• [WHAT YOU SHOULD DO]
Go through the material below and count the lines with the string "POST"; the number is the whole answer.

• [TASK DATA]
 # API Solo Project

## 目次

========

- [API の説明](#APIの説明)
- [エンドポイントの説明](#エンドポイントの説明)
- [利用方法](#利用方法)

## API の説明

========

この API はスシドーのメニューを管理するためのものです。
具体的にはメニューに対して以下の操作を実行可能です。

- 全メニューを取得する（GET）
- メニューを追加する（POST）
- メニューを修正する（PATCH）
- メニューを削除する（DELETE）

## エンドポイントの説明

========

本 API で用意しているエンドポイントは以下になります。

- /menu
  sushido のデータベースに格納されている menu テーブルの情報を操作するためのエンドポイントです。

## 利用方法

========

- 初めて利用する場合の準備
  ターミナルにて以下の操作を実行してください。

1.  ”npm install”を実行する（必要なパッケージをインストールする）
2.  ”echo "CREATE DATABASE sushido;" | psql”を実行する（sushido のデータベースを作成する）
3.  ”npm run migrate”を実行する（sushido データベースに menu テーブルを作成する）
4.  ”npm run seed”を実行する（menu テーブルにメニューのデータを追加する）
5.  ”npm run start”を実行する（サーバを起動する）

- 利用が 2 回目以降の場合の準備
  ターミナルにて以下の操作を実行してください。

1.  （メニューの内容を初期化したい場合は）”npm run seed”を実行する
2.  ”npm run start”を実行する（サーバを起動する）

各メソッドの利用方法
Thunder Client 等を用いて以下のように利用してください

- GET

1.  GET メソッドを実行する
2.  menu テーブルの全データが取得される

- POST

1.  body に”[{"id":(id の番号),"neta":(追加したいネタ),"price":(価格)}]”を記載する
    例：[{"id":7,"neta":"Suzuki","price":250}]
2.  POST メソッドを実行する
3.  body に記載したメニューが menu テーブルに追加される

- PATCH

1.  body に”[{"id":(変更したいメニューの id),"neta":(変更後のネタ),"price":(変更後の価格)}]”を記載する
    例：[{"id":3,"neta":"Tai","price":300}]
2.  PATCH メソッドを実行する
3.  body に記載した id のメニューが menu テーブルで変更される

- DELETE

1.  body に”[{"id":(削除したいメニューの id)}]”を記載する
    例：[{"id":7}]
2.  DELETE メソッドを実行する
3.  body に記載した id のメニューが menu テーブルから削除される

• [ANSWER TO THIS EXERCISE]
3